Analytiquement parlant, cette image en a long à dire. Voyez-vous un modèle en train de se faire coiffer? Ou plutôt votre petite amie à l’époque du lycée? Ou votre mère en train de tresser vos cheveux? Une aura d’innocence entoure Clip, qui propose une espèce de fétichisation de la pureté, de la soumission – bref, quelque chose de très girly.

Not In These Shoes

Le fait de porter des talons hauts traduit les attentes paradoxales projetées envers les femmes. Dans l’idéologie patriarcale la plus simpliste, plus une personne est grande, plus elle est forte.
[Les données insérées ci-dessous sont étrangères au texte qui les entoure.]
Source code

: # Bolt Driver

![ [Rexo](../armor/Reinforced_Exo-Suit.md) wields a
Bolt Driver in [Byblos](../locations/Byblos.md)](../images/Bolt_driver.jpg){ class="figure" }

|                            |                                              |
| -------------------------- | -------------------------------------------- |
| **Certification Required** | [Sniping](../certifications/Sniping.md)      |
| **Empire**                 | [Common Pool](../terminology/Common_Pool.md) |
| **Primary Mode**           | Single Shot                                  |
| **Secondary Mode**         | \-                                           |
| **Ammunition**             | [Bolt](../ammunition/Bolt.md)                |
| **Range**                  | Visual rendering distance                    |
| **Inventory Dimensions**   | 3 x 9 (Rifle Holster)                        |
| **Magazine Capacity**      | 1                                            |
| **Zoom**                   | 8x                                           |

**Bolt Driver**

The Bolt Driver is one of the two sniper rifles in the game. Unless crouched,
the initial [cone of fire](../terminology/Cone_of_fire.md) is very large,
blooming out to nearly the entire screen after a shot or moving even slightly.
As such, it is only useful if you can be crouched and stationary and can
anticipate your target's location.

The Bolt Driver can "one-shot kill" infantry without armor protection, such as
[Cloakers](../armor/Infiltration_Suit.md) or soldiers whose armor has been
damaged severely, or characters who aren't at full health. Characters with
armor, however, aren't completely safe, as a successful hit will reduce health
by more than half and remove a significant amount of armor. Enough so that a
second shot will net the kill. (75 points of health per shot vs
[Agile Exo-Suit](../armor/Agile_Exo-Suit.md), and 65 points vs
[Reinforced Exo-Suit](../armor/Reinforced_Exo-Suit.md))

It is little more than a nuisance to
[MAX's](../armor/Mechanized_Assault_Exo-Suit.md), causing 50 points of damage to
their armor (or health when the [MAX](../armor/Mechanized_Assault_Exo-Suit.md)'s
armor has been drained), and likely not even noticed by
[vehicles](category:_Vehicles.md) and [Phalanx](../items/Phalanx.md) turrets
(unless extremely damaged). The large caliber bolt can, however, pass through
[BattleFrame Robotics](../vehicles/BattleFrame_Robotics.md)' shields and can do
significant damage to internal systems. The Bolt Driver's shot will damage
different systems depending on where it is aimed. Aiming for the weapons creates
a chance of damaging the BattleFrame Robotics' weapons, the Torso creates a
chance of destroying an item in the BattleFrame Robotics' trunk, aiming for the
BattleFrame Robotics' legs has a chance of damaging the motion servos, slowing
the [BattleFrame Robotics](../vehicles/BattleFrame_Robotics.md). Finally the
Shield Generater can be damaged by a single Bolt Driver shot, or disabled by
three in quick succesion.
Plus elle fait de bruit, plus elle est puissante. Les talons conféreraient donc une autorité à celles qui les portent. Et pourtant, la plupart d’entre elles se feraient dépasser par une tortue si elles devaient courir en talons hauts. Ce manque d’agilité suggère alors plutôt une certaine vulnérabilité. Considérant tout le poids et l’impact de la mode – la forme d’art la plus historiquement liée à l’idée de féminité – notre exaspération culturelle envers celle-ci a quelque chose d’intrigant. « Le fait qu’on crache autant [sur la mode] me fascine, puisqu’elle procure tant de plaisir à tellement de gens », affirmait Minter en entrevue avec vogue.com. En voilà une qui prend le plaisir très au sérieux.
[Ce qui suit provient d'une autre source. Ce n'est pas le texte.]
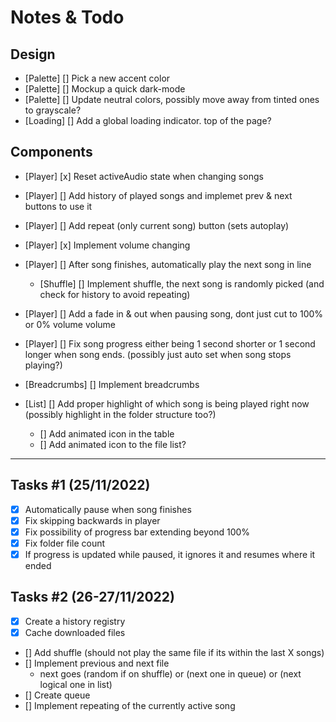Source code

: # Notes & Todo

## Design

- [Palette] [] Pick a new accent color
- [Palette] [] Mockup a quick dark-mode
- [Palette] [] Update neutral colors, possibly move away from tinted ones to grayscale?
- [Loading] [] Add a global loading indicator. top of the page?

## Components

- [Player] [x]  Reset activeAudio state when changing songs
- [Player] []  Add history of played songs and implemet prev & next buttons to use it
- [Player] []  Add repeat (only current song) button (sets autoplay)
- [Player] [x]  Implement volume changing
- [Player] []  After song finishes, automatically play the next song in line
  - [Shuffle] []  Implement shuffle, the next song is randomly picked (and check for history to avoid repeating)

- [Player] []  Add a fade in & out when pausing song, dont just cut to 100% or 0% volume volume
- [Player] []  Fix song progress either being 1 second shorter or 1 second longer when song ends. (possibly just auto set when song stops playing?)

- [Breadcrumbs] []  Implement breadcrumbs

- [List] []  Add proper highlight of which song is being played right now (possibly highlight in the folder structure too?)
  - [] Add animated icon in the table
  - [] Add animated icon to the file list?

--------------

## Tasks #1 (25/11/2022)

- [x] Automatically pause when song finishes
- [x] Fix skipping backwards in player
- [x] Fix possibility of progress bar extending beyond 100%
- [x] Fix folder file count
- [x] If progress is updated while paused, it ignores it and resumes where it ended

## Tasks #2 (26-27/11/2022)

- [x] Create a history registry
- [x] Cache downloaded files

- [] Add shuffle (should not play the same file if its within the last X songs)
- [] Implement previous and next file
  - next goes (random if on shuffle) or (next one in queue) or (next logical one in list)
- [] Create queue
- [] Implement repeating of the currently active song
Green Pink Caviar (Arrêt sur image)

Au sein d’une culture qui en a fait une arme puissante, il n’y a pas de quoi rigoler avec le plaisir. Les talons hauts comme la nourriture peuvent tous deux faire office d’instruments de torture de la dictature patriarcale. Les femmes s’efforcent, jambes chancelantes, de parfaire leur démarche de femme fatale en trottinant douloureusement sur le pavé. Elles jeûnent pour accroître leur indice de baisabilité. Or, le pouvoir subversif de la vidéo de Minter Green Pink Caviar ne réside pas seulement dans l’image du modèle pourléchant goulument un festin de glue verte et de perles métalliques sur une surface de verre. C’est aussi le côté érotique de la chose qui nous allume.

Orange Crush + Pop Rocks

« Oh, il ne s’agit pas de MON fétiche oral, mais bien de celui du monde entier! » On ne saurait mieux dire que Minter elle-même, qui a déclaré ceci au magazine Art in America.
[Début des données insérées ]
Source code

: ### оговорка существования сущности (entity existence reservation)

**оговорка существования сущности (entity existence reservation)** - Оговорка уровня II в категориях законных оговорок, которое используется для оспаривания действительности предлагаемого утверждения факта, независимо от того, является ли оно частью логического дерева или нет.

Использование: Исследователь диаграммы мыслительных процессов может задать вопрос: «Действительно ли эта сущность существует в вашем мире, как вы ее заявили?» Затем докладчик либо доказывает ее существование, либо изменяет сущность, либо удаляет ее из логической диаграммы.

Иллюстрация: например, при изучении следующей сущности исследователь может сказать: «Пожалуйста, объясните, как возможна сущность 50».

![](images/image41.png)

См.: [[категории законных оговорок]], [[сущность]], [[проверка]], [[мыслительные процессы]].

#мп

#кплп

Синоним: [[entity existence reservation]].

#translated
« Oh, il ne s’agit pas de MON fétiche oral, mais bien de celui du monde entier! »

Coral Ridge Towers (Mom Making Up)

Marilyn Minter est l’une des nombreuses artistes-s’avérant-être-une-femme dont la carrière a été freinée parce que le caractère sexuel de ses œuvres était perçu comme une forme d’exploitation ou de mauvais goût. « C’est très intéressant, parce qu’on m’a vertement critiquée quand j’ai fait cette série très sexuelle et hardcore en 1989. Puis, en 1995, quand j’ai révélé les photos de ma mère, on m’a rouvert les portes [du milieu artistique]. », a confié Minter à Glenn O’Brien lors d’une entrevue pour Purple Magazine. Ironiquement, c’est donc cette série d’œuvres – et sa jeunesse en tant que fille – qui ont permis à l’artiste de se « racheter » aux yeux de l’industrie. Faut-il en rire ou en pleurer?

Black Orchid

Soyons honnêtes : les orchidées sont essentiellement vaginales. Symbole de féminité, elles sont tendres et délicates – comme les orchidées blanches que l’on retrouve sur les images et la marchandise tirées de la tournée de Beyoncé Formation World Tour (en passant, son mari collectionne les œuvres de Minter). Elles sont aussi audacieuses et puissantes comme les lèvres aubergine à l’honneur dans cette œuvre.